▶ **Material shown**

[Start of Attachment]

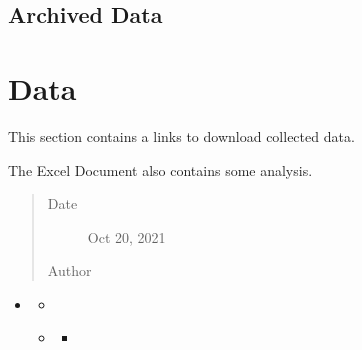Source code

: \documentclass[letterpaper,10pt,english]{sphinxmanual}
\begin{document}
\section{Archived Data}
\label{\detokenize{pdf:archived-data}}

\chapter{Data}
\label{\detokenize{data:data}}\label{\detokenize{data:data-page}}\label{\detokenize{data::doc}}
\begin{sphinxShadowBox}

\sphinxAtStartPar
This section contains a links to download collected data.

\sphinxAtStartPar
The Excel Document also contains some analysis.
\begin{quote}\begin{description}
\item[{Date}] \leavevmode
\sphinxAtStartPar
Oct 20, 2021

\item[{Author}] \leavevmode
\sphinxAtStartPar
{}

\end{description}\end{quote}
\end{sphinxShadowBox}

\begin{sphinxShadowBox}
\begin{itemize}
\item {} 
\sphinxAtStartPar
{}\label{\detokenize{data:id2}}{\hyperref[\detokenize{data:data}]{}}
\begin{itemize}
\item {} 
\sphinxAtStartPar
{}\label{\detokenize{data:id3}}{\hyperref[\detokenize{data:current-data}]{}}

\item {} 
\sphinxAtStartPar
{}\label{\detokenize{data:id4}}{\hyperref[\detokenize{data:archived-data}]{}}
\begin{itemize}
\item {} 
\sphinxAtStartPar
{}\label{\detokenize{data:id5}}{\hyperref[\detokenize{data:id1}]{}}

\end{itemize}

\end{itemize}

\end{itemize}
\end{sphinxShadowBox}
\end{document}
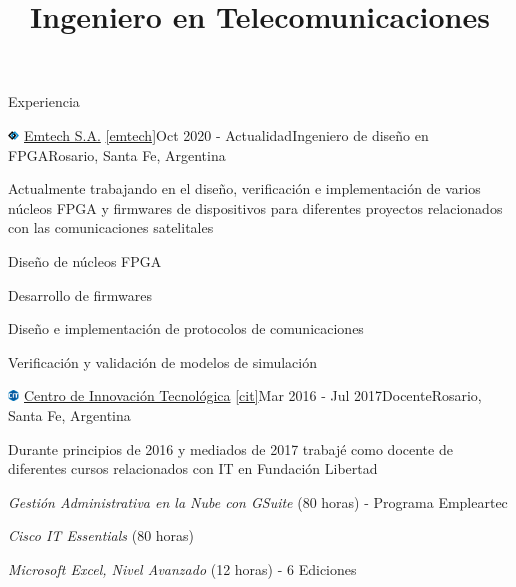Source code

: \documentclass{resume} %
\title{\textbf{Ingeniero en Telecomunicaciones}}
\begin{document}

\begin{rSection}{Experiencia}

    \begin{rSubsection}{\includegraphics[height=0.3cm]{images/emtech.png} \href{http://emtech.com.ar/}{Emtech S.A.} \ref{emtech}}{Oct 2020 - Actualidad}{Ingeniero de diseño en FPGA}{Rosario, Santa Fe, Argentina}
        \item[]Actualmente trabajando en el diseño, verificación e implementación de varios núcleos FPGA y firmwares de dispositivos para diferentes proyectos relacionados con las comunicaciones satelitales
        \item Diseño de núcleos FPGA
        \item Desarrollo de firmwares
        \item Diseño e implementación de protocolos de comunicaciones
        \item Verificación y validación de modelos de simulación
    \end{rSubsection}


    \begin{rSubsection}{\includegraphics[height=0.3cm]{images/cit.png} \href{https://www.centroit.org.ar/}{Centro de Innovación Tecnológica} \ref{cit}}{Mar 2016 - Jul 2017}{Docente}{Rosario, Santa Fe, Argentina}
        \item[]Durante principios de 2016 y mediados de 2017 trabajé como docente de diferentes cursos relacionados con IT en Fundación Libertad
        \item \textit{Gestión Administrativa en la Nube con GSuite} (80 horas) - Programa Empleartec
        \item \textit{Cisco IT Essentials} (80 horas)
        \item \textit{Microsoft Excel, Nivel Avanzado} (12 horas) - 6 Ediciones
    \end{rSubsection}


\end{rSection}
\end{document}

[End of Attachment]

▶ **Instructions for the task**
Would you output all of the entries above exactly, keeping the pictures out?

▶ **Solution for this exercise**
Source code

: \documentclass[letterpaper,10pt,english]{sphinxmanual}
\begin{document}
\section{Archived Data}
\label{\detokenize{pdf:archived-data}}

\chapter{Data}
\label{\detokenize{data:data}}\label{\detokenize{data:data-page}}\label{\detokenize{data::doc}}
\begin{sphinxShadowBox}

\sphinxAtStartPar
This section contains a links to download collected data.

\sphinxAtStartPar
The Excel Document also contains some analysis.
\begin{quote}\begin{description}
\item[{Date}] \leavevmode
\sphinxAtStartPar
Oct 20, 2021

\item[{Author}] \leavevmode
\sphinxAtStartPar
{}

\end{description}\end{quote}
\end{sphinxShadowBox}

\begin{sphinxShadowBox}
\begin{itemize}
\item {} 
\sphinxAtStartPar
{}\label{\detokenize{data:id2}}{\hyperref[\detokenize{data:data}]{}}
\begin{itemize}
\item {} 
\sphinxAtStartPar
{}\label{\detokenize{data:id3}}{\hyperref[\detokenize{data:current-data}]{}}

\item {} 
\sphinxAtStartPar
{}\label{\detokenize{data:id4}}{\hyperref[\detokenize{data:archived-data}]{}}
\begin{itemize}
\item {} 
\sphinxAtStartPar
{}\label{\detokenize{data:id5}}{\hyperref[\detokenize{data:id1}]{}}

\end{itemize}

\end{itemize}

\end{itemize}
\end{sphinxShadowBox}
\end{document}
Source code

: \documentclass{resume} %
\title{\textbf{Ingeniero en Telecomunicaciones}}
\begin{document}

\begin{rSection}{Experiencia}

    \begin{rSubsection}{\includegraphics[height=0.3cm]{images/emtech.png} \href{http://emtech.com.ar/}{Emtech S.A.} \ref{emtech}}{Oct 2020 - Actualidad}{Ingeniero de diseño en FPGA}{Rosario, Santa Fe, Argentina}
        \item[]Actualmente trabajando en el diseño, verificación e implementación de varios núcleos FPGA y firmwares de dispositivos para diferentes proyectos relacionados con las comunicaciones satelitales
        \item Diseño de núcleos FPGA
        \item Desarrollo de firmwares
        \item Diseño e implementación de protocolos de comunicaciones
        \item Verificación y validación de modelos de simulación
    \end{rSubsection}


    \begin{rSubsection}{\includegraphics[height=0.3cm]{images/cit.png} \href{https://www.centroit.org.ar/}{Centro de Innovación Tecnológica} \ref{cit}}{Mar 2016 - Jul 2017}{Docente}{Rosario, Santa Fe, Argentina}
        \item[]Durante principios de 2016 y mediados de 2017 trabajé como docente de diferentes cursos relacionados con IT en Fundación Libertad
        \item \textit{Gestión Administrativa en la Nube con GSuite} (80 horas) - Programa Empleartec
        \item \textit{Cisco IT Essentials} (80 horas)
        \item \textit{Microsoft Excel, Nivel Avanzado} (12 horas) - 6 Ediciones
    \end{rSubsection}


\end{rSection}
\end{document}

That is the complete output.